━━ Source records
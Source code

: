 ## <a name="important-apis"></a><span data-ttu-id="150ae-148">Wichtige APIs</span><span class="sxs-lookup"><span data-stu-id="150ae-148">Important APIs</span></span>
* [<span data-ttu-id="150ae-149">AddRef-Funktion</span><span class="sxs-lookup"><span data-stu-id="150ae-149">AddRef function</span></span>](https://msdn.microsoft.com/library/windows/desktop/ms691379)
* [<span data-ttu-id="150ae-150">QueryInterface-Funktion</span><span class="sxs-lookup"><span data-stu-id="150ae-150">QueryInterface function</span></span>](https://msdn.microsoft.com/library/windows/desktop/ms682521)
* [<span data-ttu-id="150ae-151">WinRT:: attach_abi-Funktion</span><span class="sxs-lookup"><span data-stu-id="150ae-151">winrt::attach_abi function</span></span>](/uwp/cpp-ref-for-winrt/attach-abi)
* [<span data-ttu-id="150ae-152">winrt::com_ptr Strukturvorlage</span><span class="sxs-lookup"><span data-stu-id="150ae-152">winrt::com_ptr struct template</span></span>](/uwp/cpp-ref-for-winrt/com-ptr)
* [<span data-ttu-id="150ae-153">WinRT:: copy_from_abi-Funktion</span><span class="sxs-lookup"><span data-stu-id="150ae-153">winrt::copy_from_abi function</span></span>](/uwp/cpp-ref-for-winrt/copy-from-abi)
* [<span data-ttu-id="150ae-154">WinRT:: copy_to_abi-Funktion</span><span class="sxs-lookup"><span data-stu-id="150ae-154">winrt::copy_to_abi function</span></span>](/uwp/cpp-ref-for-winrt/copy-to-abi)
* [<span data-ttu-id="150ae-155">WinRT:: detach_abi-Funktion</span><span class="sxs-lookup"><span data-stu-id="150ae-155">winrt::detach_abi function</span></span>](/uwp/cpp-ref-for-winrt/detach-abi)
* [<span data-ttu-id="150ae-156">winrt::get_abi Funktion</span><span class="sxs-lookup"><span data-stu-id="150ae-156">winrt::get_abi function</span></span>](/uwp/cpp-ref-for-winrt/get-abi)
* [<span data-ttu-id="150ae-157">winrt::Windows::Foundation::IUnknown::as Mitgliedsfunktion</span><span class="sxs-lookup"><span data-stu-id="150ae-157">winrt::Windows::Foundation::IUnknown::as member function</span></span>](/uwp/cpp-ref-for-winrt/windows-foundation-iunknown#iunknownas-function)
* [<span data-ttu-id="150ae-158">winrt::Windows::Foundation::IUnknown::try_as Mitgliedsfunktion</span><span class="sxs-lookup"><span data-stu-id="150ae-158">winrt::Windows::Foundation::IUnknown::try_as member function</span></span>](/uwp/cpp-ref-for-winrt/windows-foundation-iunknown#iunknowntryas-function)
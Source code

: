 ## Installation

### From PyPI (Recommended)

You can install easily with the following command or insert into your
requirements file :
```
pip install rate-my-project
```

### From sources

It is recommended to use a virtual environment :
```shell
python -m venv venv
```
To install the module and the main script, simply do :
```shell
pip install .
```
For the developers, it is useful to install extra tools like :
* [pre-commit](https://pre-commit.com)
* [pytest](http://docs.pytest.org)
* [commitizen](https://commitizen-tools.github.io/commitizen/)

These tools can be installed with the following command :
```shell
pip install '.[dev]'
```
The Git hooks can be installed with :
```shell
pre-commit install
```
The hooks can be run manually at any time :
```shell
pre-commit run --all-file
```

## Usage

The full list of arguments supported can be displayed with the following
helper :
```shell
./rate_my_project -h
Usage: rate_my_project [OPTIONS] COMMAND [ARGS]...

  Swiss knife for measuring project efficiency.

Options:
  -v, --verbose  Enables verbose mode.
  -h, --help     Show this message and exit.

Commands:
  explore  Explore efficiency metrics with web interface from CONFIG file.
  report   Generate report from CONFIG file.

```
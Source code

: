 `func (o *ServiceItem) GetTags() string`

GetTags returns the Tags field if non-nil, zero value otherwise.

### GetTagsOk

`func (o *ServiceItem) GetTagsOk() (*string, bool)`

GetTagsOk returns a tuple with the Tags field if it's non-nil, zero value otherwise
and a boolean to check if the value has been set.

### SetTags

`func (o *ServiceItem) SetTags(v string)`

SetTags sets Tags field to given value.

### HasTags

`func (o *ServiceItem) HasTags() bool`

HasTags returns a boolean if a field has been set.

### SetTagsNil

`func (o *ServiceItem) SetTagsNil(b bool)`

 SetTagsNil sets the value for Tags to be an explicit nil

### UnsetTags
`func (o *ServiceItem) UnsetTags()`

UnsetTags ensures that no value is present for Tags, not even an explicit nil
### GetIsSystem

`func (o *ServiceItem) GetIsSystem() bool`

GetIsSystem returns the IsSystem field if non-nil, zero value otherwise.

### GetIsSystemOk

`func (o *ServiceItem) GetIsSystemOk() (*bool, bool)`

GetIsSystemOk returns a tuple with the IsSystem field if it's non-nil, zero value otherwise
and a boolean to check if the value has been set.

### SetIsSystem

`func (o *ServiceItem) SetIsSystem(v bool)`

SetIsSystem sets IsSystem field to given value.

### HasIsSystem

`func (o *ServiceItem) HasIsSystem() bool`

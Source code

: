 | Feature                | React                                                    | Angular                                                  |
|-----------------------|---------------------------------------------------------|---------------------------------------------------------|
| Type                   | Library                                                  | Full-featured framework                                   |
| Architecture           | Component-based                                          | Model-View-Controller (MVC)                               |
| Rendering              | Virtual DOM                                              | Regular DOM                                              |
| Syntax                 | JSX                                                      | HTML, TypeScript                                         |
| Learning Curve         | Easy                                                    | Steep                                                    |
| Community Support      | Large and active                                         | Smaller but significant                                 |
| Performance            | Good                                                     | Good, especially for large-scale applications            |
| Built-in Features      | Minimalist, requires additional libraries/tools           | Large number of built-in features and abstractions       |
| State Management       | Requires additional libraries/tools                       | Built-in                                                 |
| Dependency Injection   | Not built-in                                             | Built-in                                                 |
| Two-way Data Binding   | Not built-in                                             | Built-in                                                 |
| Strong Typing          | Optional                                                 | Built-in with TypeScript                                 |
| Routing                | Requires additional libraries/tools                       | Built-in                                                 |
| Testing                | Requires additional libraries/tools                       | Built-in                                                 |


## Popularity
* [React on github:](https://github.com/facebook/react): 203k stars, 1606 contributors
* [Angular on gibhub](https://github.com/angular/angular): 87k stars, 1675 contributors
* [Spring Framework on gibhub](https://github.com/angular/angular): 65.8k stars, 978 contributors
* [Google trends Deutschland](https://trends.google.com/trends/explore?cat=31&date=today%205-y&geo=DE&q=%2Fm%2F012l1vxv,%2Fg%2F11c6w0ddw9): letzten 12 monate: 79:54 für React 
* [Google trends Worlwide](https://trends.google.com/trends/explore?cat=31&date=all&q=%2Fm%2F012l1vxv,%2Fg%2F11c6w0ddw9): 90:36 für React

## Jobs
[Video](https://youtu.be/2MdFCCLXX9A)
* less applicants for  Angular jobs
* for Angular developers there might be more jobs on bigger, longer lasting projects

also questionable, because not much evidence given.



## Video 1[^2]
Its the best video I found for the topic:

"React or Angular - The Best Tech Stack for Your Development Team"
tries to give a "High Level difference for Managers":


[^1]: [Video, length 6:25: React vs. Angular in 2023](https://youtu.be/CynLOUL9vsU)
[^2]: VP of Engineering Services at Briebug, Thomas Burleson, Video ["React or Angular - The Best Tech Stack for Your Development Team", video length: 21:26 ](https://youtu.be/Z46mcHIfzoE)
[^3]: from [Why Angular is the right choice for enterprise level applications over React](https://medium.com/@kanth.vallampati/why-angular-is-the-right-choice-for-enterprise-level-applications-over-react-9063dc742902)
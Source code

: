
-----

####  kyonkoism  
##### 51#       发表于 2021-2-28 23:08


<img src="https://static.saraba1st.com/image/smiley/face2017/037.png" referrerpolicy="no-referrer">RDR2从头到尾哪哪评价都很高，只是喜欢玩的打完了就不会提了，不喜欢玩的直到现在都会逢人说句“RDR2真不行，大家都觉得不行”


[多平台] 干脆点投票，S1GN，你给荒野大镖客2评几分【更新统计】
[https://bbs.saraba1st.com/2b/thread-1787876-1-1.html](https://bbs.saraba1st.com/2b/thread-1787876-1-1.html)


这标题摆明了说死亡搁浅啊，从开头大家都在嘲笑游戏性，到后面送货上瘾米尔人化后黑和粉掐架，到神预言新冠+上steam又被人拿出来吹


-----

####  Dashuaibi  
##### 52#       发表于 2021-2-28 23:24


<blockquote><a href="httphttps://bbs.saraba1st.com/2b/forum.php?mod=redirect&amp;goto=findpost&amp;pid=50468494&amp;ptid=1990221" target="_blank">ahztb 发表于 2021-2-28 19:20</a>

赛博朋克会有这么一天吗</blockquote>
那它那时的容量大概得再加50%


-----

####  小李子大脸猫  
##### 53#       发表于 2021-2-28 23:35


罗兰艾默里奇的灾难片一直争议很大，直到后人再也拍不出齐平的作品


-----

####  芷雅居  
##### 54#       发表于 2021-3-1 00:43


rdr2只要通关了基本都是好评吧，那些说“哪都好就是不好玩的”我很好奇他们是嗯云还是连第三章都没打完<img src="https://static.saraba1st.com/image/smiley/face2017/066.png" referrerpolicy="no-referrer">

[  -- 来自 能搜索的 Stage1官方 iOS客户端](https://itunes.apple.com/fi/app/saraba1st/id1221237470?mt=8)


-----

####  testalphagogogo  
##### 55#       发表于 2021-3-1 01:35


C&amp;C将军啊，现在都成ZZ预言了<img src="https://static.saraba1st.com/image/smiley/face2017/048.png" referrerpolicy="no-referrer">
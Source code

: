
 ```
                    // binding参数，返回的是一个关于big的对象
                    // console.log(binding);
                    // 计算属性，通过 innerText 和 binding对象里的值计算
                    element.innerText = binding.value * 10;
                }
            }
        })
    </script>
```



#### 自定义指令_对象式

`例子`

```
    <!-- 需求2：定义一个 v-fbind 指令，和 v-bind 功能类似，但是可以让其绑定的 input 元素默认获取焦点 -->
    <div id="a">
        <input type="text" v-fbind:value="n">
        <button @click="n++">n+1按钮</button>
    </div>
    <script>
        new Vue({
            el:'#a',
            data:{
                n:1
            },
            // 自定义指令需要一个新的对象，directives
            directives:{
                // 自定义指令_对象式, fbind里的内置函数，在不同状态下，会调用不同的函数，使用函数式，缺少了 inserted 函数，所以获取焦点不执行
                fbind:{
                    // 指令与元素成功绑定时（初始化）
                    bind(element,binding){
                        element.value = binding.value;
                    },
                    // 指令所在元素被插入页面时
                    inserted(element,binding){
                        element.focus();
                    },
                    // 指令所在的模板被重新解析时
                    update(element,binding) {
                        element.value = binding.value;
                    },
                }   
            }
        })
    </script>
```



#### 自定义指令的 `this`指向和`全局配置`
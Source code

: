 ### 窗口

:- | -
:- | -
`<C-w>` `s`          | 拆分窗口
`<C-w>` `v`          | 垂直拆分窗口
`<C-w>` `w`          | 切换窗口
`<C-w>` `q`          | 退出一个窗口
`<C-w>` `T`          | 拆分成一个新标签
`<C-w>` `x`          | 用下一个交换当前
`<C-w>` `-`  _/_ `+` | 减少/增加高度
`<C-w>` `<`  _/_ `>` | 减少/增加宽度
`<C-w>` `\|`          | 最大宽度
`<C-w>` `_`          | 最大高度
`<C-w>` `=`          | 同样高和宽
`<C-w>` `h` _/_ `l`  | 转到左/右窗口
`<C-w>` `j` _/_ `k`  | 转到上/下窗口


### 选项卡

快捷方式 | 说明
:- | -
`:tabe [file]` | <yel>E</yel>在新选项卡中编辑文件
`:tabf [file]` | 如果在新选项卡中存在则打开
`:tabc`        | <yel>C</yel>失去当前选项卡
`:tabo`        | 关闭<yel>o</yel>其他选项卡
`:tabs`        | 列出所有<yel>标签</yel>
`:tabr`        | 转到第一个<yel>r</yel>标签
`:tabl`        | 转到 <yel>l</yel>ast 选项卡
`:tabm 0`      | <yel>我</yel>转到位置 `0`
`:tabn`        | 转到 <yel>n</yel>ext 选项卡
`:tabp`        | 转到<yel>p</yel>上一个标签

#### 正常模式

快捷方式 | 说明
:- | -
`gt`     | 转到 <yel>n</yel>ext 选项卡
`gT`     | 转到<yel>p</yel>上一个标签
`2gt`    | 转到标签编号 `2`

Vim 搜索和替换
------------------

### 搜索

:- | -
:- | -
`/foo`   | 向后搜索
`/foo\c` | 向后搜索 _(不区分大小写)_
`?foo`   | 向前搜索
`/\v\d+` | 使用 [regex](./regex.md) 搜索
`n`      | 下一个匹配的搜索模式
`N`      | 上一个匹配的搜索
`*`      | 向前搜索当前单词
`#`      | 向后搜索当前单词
━━━━
▸ **Instructions for the task**
Each line in the records above that contains the word "string" must be copied.

▸ **Task answer**
: `func (o *ServiceItem) GetTags() string`
`func (o *ServiceItem) GetTagsOk() (*string, bool)`
`func (o *ServiceItem) SetTags(v string)`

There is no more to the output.